The pii.js convention
Quick and easy config file for your small JS project.
Whenever I need to create a small JavaScript app (like a CRUD web app or a Discord bot), the most annoying thing to deal with is specifying the program’s configuration.
Usually, one would specify the configuration one of these ways:
- Command-line flags: These are pretty barebones, and from what I understand, runtime-dependent. Node (which is what I use) just hands you a
progress.argvarray and lets you deal with it. You need to deal with parsing the arguments, dealing with edge cases, raising errors when needed. Ugh. - Environment variables: This is actually nicer than I realized—not only are environment variables conveniently keyed into
process.env, but Node 20.6.0 added support for reading.envfiles from the command line, and 20.12.0 added support for doing it in-process so you don’t even need to set the process’s actual “environment variables”, it just populates theprocess.envobject based on a file. But this can only contain bare strings, not structured data, and you still have to check for the existence of every variable you want and raise an error if it’s not there. - JSON/TOML/YAML/INI/other config file: This lets you have structured data! But you’re now responsible for reading the file, parsing it, making sure all the fields are there and the right type, and so on.

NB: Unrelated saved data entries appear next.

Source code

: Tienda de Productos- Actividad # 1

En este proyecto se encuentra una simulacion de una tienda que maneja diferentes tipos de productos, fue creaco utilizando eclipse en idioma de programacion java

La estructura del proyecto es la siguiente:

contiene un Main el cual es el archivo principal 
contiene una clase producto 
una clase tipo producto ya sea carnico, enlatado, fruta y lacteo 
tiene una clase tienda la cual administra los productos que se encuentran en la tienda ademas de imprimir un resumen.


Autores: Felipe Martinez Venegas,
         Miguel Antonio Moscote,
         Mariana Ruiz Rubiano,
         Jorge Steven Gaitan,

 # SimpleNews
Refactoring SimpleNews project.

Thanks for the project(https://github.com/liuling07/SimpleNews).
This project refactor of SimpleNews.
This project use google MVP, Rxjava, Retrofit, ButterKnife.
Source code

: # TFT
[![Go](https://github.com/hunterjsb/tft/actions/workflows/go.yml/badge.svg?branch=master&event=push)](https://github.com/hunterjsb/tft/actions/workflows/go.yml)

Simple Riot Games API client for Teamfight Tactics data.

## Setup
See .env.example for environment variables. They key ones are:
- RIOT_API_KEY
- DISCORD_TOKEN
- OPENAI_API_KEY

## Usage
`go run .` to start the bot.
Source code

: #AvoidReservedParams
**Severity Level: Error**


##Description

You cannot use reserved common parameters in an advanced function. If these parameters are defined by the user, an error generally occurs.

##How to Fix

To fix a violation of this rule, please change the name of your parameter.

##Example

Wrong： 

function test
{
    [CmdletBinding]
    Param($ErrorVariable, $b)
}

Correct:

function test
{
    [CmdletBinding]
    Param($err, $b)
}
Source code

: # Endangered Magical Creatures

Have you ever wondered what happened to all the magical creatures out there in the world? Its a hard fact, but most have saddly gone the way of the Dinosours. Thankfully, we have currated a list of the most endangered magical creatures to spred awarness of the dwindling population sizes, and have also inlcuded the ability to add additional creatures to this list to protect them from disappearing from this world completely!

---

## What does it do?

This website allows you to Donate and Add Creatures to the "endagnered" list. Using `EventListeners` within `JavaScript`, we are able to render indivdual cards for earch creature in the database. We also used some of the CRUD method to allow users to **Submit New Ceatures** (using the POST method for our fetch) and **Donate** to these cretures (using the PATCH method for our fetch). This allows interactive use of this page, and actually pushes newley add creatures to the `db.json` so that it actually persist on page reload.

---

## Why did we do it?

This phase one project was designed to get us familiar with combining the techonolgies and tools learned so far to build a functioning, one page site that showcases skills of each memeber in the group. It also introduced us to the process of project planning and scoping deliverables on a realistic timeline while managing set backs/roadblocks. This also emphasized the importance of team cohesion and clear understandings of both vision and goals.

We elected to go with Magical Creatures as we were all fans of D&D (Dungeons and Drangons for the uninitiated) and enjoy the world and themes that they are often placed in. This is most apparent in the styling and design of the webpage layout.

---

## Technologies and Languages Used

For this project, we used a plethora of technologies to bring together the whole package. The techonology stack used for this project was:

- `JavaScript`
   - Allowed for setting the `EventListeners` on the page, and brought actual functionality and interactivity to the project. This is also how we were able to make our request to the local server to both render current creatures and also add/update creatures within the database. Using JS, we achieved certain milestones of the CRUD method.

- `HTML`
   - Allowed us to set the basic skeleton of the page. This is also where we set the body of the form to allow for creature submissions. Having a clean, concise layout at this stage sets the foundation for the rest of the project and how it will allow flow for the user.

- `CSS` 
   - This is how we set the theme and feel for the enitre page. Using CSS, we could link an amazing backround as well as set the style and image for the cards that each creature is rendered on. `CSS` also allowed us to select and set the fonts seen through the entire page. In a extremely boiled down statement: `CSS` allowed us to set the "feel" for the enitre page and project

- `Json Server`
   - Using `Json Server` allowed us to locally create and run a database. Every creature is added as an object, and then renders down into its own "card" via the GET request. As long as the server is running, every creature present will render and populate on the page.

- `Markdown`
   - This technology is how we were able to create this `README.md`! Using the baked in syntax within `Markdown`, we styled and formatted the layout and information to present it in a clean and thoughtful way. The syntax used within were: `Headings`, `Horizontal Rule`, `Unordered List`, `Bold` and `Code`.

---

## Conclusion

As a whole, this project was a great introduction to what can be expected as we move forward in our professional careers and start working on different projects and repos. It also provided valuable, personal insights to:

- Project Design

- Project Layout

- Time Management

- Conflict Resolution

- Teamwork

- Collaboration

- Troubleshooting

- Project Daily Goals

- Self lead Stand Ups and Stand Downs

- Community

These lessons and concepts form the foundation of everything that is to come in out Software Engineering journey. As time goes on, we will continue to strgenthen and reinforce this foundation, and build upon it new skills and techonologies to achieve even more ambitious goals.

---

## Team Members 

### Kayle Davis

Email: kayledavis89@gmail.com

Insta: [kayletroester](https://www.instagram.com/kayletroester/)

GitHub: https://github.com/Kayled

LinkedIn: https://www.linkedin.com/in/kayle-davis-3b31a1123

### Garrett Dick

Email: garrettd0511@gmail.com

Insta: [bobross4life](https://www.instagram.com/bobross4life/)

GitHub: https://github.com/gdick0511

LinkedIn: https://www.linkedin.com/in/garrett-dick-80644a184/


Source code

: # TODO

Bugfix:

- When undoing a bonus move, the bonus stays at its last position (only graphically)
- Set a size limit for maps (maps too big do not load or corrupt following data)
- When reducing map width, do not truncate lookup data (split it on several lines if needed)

So command-line flags just suck, and the other two have compromises. But what if you could have it all? First-class support with structured and typed data, no dependencies, no parsing, no error-handling?
Enter the pii.js.
Start by adding the following line to your gitignore:
*.pii.js
Now you can define your configuration as a file, say, config.pii.js, that might look like this if you’re using CommonJS modules:
module.exports = {
discord: {
token: '<your Discord bot token>',
client_id: '<your Discord bot account client ID>',
},
port: 3001,
};
or like this if you’re using ES modules:
export default {
discord: {
token: '<your Discord bot token>',
client_id: '<your Discord bot account client ID>',
},
port: 3001,
};
and then in your code, you can refer to the configuration as:
// CommonJS
const { discord, port } = require('./config.pii');
// ES
import { discord, port } from './config.pii.js';
// both
await client.login(discord.token);
await app.listen({ port, host: '::' });
And yeah, that’s it! You can import structured and typed configuration data, you don’t need to do any file reading and parsing and error handling, and there’s zero dependencies for you to get a minor heart attack about every other Sunday.
Also, while doing the barest amount of research for this article to make sure I didn’t make any unsubstantiated claims, like “you can’t just import JSON files despite it literally being the JavaScript Object Notation,” I figured out that you can in fact just import JSON files in the same way!
// config.pii.json
{
"discord": {
"token": "<your Discord bot token>",
"client_id": "<your Discord bot account client ID>"
},
"port": 3001
}
// main.js
import { discord, port } from './config.pii.json';
await client.login(discord.token);
await app.listen({ port, host: '::' });
I find JSON slightly more annoying to write because you have to quote the keys and you can’t have trailing commas or comments, but if you prefer JSON, go wild with that as well!
I didn’t think much of this little trick until I showed it to blackle and it said that the trick is worth a small blog post. So, a generous thank you to our sponsors at Suricrasia Online for making this post possible!